The monthly mortage payment (PI) on a $250,000 30 year loan at 5% interest is $1342. At 7%, the monthly payment is $1663, more than $300 higher. At 8%, the monthly payment is $1834, a $500 free monthly premium to the homeowner. So why do banks and mortgage companies loan money on mortgages? Because the Federal government backs 90% of the mortgages in this country. The government and its quasi-government mortgage agencies effectively loan the credit rating of the richest country on the planet, the United States, to little Joe homeowner, enabling him to save hundreds of dollars each month on his house.
In Colorado in 2007, a low income family of 3 received a little over $400 a month in food stamps (Source). Food does not build equity – homes do. The government’s home stamp program pays Joe about as much as the food stamp family and lets him keep any home appreciation – or lately, depreciation. In addition to the home stamp program, the federal government has a stamp tax program that enables Joe to write off most of his mortgage payment for the first ten years since it mostly interest. Not only does Joe get $300+ a month in savings on his mortgage but gets an additional $150+ a month in reduced income taxes.
Until the meltdown in the housing market, the thinking was that real estate values always went up so the government was happy to loan its credit rating to homeowners at little or no cost. Happy teat-sucking homeowners voted for the politicians who continued these home welfare programs. Then, in 2007, the unthinkable happened. First home prices stopped rising, then started to decline in some markets. Then the banking crisis of 2008 hit and price declines accelerated, leaving many recent homeowners “underwater”, owing more money on their house than it was worth. Job losses and continuing price declines led many homeowners to walk away from their homes. As of mid 2010, Fannie Mae and Freddie Mac had “borrowed” $148 billion from the Treasury (Source) to make up for the losses. Mega-banks have written down billons and some estimate that the default total will approach $1 trillion.

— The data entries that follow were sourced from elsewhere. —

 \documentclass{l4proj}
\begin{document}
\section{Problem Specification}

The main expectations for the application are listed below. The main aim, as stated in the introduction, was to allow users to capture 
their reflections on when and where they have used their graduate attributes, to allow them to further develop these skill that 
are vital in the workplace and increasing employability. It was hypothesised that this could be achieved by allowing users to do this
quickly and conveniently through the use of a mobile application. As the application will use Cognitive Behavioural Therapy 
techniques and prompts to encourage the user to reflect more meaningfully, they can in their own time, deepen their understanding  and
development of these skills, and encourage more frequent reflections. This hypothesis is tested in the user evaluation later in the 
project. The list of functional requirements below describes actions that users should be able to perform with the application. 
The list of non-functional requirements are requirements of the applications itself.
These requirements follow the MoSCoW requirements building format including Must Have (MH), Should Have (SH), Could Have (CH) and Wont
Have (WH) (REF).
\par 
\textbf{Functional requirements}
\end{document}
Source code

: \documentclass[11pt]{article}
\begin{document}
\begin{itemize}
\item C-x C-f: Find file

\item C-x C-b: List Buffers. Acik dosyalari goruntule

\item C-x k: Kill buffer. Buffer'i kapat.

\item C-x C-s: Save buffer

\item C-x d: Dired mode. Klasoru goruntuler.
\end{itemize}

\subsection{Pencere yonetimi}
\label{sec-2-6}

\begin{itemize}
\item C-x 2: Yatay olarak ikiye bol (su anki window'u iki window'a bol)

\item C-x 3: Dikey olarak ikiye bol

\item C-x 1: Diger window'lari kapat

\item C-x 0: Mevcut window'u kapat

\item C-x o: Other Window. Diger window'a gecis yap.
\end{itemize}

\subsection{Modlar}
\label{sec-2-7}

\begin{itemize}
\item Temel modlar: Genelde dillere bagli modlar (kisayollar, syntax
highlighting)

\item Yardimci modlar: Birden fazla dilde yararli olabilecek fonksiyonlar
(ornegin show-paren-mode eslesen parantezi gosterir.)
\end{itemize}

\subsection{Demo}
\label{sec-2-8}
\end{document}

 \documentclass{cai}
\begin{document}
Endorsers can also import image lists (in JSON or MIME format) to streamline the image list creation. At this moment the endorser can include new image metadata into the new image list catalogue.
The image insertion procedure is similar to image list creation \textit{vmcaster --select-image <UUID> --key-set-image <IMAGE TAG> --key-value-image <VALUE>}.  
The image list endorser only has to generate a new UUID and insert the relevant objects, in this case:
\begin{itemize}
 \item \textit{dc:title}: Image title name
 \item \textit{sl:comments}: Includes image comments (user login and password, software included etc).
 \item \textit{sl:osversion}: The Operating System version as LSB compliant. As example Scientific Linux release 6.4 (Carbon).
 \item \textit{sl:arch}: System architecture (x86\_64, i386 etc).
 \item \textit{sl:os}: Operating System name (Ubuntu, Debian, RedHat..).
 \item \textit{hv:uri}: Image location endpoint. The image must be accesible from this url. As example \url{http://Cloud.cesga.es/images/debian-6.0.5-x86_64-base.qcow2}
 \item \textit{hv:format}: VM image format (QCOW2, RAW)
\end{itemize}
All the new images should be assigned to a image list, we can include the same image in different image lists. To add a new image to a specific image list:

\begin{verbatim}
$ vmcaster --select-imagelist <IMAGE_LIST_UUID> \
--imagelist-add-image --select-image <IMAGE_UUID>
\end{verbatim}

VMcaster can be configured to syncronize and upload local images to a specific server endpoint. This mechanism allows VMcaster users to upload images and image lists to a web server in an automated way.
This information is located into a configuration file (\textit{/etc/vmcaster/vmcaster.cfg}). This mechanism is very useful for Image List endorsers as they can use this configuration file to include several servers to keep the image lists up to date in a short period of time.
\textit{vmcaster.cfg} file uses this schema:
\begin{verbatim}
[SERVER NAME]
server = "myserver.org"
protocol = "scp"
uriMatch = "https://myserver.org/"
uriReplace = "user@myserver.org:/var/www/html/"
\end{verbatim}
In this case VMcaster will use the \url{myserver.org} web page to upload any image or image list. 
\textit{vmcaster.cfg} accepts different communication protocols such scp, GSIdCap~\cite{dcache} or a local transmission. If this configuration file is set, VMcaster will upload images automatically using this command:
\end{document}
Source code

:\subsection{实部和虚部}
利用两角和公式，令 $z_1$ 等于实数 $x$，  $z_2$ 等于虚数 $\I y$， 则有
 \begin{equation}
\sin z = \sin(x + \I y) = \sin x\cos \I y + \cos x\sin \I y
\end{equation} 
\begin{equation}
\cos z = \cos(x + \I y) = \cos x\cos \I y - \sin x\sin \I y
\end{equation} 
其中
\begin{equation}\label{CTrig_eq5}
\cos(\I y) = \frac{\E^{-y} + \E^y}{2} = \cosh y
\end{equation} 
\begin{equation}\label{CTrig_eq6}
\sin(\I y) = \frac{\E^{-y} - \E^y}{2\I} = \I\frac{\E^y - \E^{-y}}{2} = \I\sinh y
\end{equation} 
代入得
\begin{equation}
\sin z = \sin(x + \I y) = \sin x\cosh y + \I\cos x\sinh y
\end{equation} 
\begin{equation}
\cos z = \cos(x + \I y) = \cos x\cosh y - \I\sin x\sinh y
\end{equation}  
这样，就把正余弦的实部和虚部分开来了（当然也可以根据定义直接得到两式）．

In a recent Bloomberg article, “About $600 billion of the [Option ARM – Adjustable Rate Mortgage] loans were made from 2005 through 2007, according to industry newsletter Inside Mortgage Finance. Of those packaged into bonds, some 20 percent have been liquidated at losses to investors, and almost half of the remaining ones are at least 30 days delinquent, in foreclosure or have been seized by lenders, according to data from JPMorgan.” “A model developed by JPMorgan Chase & Co. analysts predicts that 70 percent of remaining option-ARM loans that were bundled into bonds will eventually default.”
The federal government will continue to be pumping in money to the home stamp program for years. The $148 billion already pumped in is just a down-payment on this program. In his 2012 Budget, Obama wants to spend $85 billion on the Food Stamp program called SNAP, an annualized increase of 7.5% over 2010 spending. If only we could hold the increases in the cost of the home stamp program to those levels.